#### The problem
Exactly as written, transcribe each record below.

#### Data to examine
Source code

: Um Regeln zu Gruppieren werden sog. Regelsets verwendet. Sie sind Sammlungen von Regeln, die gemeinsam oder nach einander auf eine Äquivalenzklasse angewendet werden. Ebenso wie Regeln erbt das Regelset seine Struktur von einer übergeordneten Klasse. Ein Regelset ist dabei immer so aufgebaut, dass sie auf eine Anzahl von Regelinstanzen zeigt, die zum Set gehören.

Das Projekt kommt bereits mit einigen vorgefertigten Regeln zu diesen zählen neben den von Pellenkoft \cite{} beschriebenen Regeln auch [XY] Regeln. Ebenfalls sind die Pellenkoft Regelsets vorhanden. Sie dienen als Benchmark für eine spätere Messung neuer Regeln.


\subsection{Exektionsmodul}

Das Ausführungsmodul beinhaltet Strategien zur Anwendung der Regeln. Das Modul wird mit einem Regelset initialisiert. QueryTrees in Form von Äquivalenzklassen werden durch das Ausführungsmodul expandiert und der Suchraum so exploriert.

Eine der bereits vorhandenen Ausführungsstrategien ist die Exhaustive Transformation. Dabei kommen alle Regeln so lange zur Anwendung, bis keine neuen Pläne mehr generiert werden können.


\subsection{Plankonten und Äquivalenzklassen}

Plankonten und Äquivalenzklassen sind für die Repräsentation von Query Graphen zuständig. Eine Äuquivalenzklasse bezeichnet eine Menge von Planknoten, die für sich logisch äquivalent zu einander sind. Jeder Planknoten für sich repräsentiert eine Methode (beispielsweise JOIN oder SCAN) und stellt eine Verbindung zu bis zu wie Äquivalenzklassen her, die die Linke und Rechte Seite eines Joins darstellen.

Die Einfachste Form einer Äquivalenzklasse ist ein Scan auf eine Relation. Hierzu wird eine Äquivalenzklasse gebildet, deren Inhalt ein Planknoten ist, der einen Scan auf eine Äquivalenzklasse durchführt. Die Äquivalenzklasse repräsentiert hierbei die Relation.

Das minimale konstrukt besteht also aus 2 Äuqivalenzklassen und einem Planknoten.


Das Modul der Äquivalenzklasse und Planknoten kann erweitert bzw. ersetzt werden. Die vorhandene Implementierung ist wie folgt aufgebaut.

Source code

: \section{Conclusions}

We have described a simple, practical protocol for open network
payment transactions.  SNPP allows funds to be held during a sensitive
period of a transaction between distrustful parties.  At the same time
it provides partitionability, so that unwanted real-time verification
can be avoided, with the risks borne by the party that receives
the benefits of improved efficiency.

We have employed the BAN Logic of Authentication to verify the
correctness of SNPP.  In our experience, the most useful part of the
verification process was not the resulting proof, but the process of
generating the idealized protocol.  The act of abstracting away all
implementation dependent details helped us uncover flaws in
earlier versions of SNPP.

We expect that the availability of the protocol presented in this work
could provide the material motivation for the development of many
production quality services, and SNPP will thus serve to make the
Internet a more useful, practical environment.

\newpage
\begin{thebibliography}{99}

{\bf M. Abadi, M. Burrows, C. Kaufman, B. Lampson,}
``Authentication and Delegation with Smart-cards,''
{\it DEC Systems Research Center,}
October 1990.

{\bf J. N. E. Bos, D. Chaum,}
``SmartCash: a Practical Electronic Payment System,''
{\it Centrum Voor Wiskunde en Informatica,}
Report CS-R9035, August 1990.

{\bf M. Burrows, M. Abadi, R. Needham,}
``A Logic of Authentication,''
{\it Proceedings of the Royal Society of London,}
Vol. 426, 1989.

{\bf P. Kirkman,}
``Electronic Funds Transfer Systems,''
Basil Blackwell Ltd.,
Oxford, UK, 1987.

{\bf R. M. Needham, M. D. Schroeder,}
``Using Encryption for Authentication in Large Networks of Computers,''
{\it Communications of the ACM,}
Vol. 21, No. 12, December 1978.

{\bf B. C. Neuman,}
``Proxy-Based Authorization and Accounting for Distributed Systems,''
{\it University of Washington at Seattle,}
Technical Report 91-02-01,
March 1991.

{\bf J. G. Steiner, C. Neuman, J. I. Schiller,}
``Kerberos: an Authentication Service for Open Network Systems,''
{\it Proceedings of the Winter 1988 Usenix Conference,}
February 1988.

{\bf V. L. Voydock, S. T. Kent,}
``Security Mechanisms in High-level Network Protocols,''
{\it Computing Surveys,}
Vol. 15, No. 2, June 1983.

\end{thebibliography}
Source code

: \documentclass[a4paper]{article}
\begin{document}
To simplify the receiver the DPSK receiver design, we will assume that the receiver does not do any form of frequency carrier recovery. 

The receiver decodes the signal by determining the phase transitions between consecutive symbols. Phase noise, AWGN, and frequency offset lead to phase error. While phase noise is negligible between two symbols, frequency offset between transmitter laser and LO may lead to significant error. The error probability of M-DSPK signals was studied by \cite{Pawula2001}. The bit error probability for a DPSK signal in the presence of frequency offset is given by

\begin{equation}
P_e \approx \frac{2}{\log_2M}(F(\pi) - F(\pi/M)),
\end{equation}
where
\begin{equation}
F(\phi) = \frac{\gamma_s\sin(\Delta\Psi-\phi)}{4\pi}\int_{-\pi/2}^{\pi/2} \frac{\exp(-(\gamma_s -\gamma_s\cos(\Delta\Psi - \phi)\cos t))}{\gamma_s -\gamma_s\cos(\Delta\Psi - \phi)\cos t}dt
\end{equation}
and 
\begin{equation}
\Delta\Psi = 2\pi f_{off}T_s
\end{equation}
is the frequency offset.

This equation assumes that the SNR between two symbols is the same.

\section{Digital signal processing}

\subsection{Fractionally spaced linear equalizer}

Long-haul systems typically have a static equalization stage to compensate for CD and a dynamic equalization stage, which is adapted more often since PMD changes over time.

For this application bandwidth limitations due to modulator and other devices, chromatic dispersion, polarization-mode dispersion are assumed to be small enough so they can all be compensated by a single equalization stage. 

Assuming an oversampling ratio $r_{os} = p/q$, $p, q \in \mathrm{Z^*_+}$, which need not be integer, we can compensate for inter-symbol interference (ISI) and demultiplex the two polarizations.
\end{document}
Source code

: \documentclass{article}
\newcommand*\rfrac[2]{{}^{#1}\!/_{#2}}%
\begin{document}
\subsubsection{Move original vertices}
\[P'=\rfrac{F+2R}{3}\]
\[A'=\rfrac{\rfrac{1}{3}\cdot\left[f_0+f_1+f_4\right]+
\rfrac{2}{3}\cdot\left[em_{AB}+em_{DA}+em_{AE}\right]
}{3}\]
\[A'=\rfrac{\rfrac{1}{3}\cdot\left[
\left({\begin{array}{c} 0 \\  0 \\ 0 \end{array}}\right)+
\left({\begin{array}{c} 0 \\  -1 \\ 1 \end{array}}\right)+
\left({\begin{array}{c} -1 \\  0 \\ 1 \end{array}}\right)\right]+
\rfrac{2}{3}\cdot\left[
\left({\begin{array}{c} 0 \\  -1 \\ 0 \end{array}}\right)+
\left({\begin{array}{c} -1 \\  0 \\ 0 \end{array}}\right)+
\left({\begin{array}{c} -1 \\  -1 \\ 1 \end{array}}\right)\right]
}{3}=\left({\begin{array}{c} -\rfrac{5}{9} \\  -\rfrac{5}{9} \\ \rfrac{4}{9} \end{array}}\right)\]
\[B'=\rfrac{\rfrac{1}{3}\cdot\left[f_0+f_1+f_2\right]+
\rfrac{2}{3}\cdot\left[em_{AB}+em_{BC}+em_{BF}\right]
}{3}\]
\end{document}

#### Exercise answer
Source code

: Um Regeln zu Gruppieren werden sog. Regelsets verwendet. Sie sind Sammlungen von Regeln, die gemeinsam oder nach einander auf eine Äquivalenzklasse angewendet werden. Ebenso wie Regeln erbt das Regelset seine Struktur von einer übergeordneten Klasse. Ein Regelset ist dabei immer so aufgebaut, dass sie auf eine Anzahl von Regelinstanzen zeigt, die zum Set gehören.

Das Projekt kommt bereits mit einigen vorgefertigten Regeln zu diesen zählen neben den von Pellenkoft \cite{} beschriebenen Regeln auch [XY] Regeln. Ebenfalls sind die Pellenkoft Regelsets vorhanden. Sie dienen als Benchmark für eine spätere Messung neuer Regeln.


\subsection{Exektionsmodul}

Das Ausführungsmodul beinhaltet Strategien zur Anwendung der Regeln. Das Modul wird mit einem Regelset initialisiert. QueryTrees in Form von Äquivalenzklassen werden durch das Ausführungsmodul expandiert und der Suchraum so exploriert.

Eine der bereits vorhandenen Ausführungsstrategien ist die Exhaustive Transformation. Dabei kommen alle Regeln so lange zur Anwendung, bis keine neuen Pläne mehr generiert werden können.


\subsection{Plankonten und Äquivalenzklassen}

Plankonten und Äquivalenzklassen sind für die Repräsentation von Query Graphen zuständig. Eine Äuquivalenzklasse bezeichnet eine Menge von Planknoten, die für sich logisch äquivalent zu einander sind. Jeder Planknoten für sich repräsentiert eine Methode (beispielsweise JOIN oder SCAN) und stellt eine Verbindung zu bis zu wie Äquivalenzklassen her, die die Linke und Rechte Seite eines Joins darstellen.

Die Einfachste Form einer Äquivalenzklasse ist ein Scan auf eine Relation. Hierzu wird eine Äquivalenzklasse gebildet, deren Inhalt ein Planknoten ist, der einen Scan auf eine Äquivalenzklasse durchführt. Die Äquivalenzklasse repräsentiert hierbei die Relation.

Das minimale konstrukt besteht also aus 2 Äuqivalenzklassen und einem Planknoten.


Das Modul der Äquivalenzklasse und Planknoten kann erweitert bzw. ersetzt werden. Die vorhandene Implementierung ist wie folgt aufgebaut.

Source code

: \section{Conclusions}

We have described a simple, practical protocol for open network
payment transactions.  SNPP allows funds to be held during a sensitive
period of a transaction between distrustful parties.  At the same time
it provides partitionability, so that unwanted real-time verification
can be avoided, with the risks borne by the party that receives
the benefits of improved efficiency.

We have employed the BAN Logic of Authentication to verify the
correctness of SNPP.  In our experience, the most useful part of the
verification process was not the resulting proof, but the process of
generating the idealized protocol.  The act of abstracting away all
implementation dependent details helped us uncover flaws in
earlier versions of SNPP.

We expect that the availability of the protocol presented in this work
could provide the material motivation for the development of many
production quality services, and SNPP will thus serve to make the
Internet a more useful, practical environment.

\newpage
\begin{thebibliography}{99}

{\bf M. Abadi, M. Burrows, C. Kaufman, B. Lampson,}
``Authentication and Delegation with Smart-cards,''
{\it DEC Systems Research Center,}
October 1990.

{\bf J. N. E. Bos, D. Chaum,}
``SmartCash: a Practical Electronic Payment System,''
{\it Centrum Voor Wiskunde en Informatica,}
Report CS-R9035, August 1990.

{\bf M. Burrows, M. Abadi, R. Needham,}
``A Logic of Authentication,''
{\it Proceedings of the Royal Society of London,}
Vol. 426, 1989.

{\bf P. Kirkman,}
``Electronic Funds Transfer Systems,''
Basil Blackwell Ltd.,
Oxford, UK, 1987.

{\bf R. M. Needham, M. D. Schroeder,}
``Using Encryption for Authentication in Large Networks of Computers,''
{\it Communications of the ACM,}
Vol. 21, No. 12, December 1978.

{\bf B. C. Neuman,}
``Proxy-Based Authorization and Accounting for Distributed Systems,''
{\it University of Washington at Seattle,}
Technical Report 91-02-01,
March 1991.

{\bf J. G. Steiner, C. Neuman, J. I. Schiller,}
``Kerberos: an Authentication Service for Open Network Systems,''
{\it Proceedings of the Winter 1988 Usenix Conference,}
February 1988.

{\bf V. L. Voydock, S. T. Kent,}
``Security Mechanisms in High-level Network Protocols,''
{\it Computing Surveys,}
Vol. 15, No. 2, June 1983.

\end{thebibliography}
Source code

: \documentclass[a4paper]{article}
\begin{document}
To simplify the receiver the DPSK receiver design, we will assume that the receiver does not do any form of frequency carrier recovery. 

The receiver decodes the signal by determining the phase transitions between consecutive symbols. Phase noise, AWGN, and frequency offset lead to phase error. While phase noise is negligible between two symbols, frequency offset between transmitter laser and LO may lead to significant error. The error probability of M-DSPK signals was studied by \cite{Pawula2001}. The bit error probability for a DPSK signal in the presence of frequency offset is given by

\begin{equation}
P_e \approx \frac{2}{\log_2M}(F(\pi) - F(\pi/M)),
\end{equation}
where
\begin{equation}
F(\phi) = \frac{\gamma_s\sin(\Delta\Psi-\phi)}{4\pi}\int_{-\pi/2}^{\pi/2} \frac{\exp(-(\gamma_s -\gamma_s\cos(\Delta\Psi - \phi)\cos t))}{\gamma_s -\gamma_s\cos(\Delta\Psi - \phi)\cos t}dt
\end{equation}
and 
\begin{equation}
\Delta\Psi = 2\pi f_{off}T_s
\end{equation}
is the frequency offset.

This equation assumes that the SNR between two symbols is the same.

\section{Digital signal processing}

\subsection{Fractionally spaced linear equalizer}

Long-haul systems typically have a static equalization stage to compensate for CD and a dynamic equalization stage, which is adapted more often since PMD changes over time.

For this application bandwidth limitations due to modulator and other devices, chromatic dispersion, polarization-mode dispersion are assumed to be small enough so they can all be compensated by a single equalization stage. 

Assuming an oversampling ratio $r_{os} = p/q$, $p, q \in \mathrm{Z^*_+}$, which need not be integer, we can compensate for inter-symbol interference (ISI) and demultiplex the two polarizations.
\end{document}
Source code

: \documentclass{article}
\newcommand*\rfrac[2]{{}^{#1}\!/_{#2}}%
\begin{document}
\subsubsection{Move original vertices}
\[P'=\rfrac{F+2R}{3}\]
\[A'=\rfrac{\rfrac{1}{3}\cdot\left[f_0+f_1+f_4\right]+
\rfrac{2}{3}\cdot\left[em_{AB}+em_{DA}+em_{AE}\right]
}{3}\]
\[A'=\rfrac{\rfrac{1}{3}\cdot\left[
\left({\begin{array}{c} 0 \\  0 \\ 0 \end{array}}\right)+
\left({\begin{array}{c} 0 \\  -1 \\ 1 \end{array}}\right)+
\left({\begin{array}{c} -1 \\  0 \\ 1 \end{array}}\right)\right]+
\rfrac{2}{3}\cdot\left[
\left({\begin{array}{c} 0 \\  -1 \\ 0 \end{array}}\right)+
\left({\begin{array}{c} -1 \\  0 \\ 0 \end{array}}\right)+
\left({\begin{array}{c} -1 \\  -1 \\ 1 \end{array}}\right)\right]
}{3}=\left({\begin{array}{c} -\rfrac{5}{9} \\  -\rfrac{5}{9} \\ \rfrac{4}{9} \end{array}}\right)\]
\[B'=\rfrac{\rfrac{1}{3}\cdot\left[f_0+f_1+f_2\right]+
\rfrac{2}{3}\cdot\left[em_{AB}+em_{BC}+em_{BF}\right]
}{3}\]
\end{document}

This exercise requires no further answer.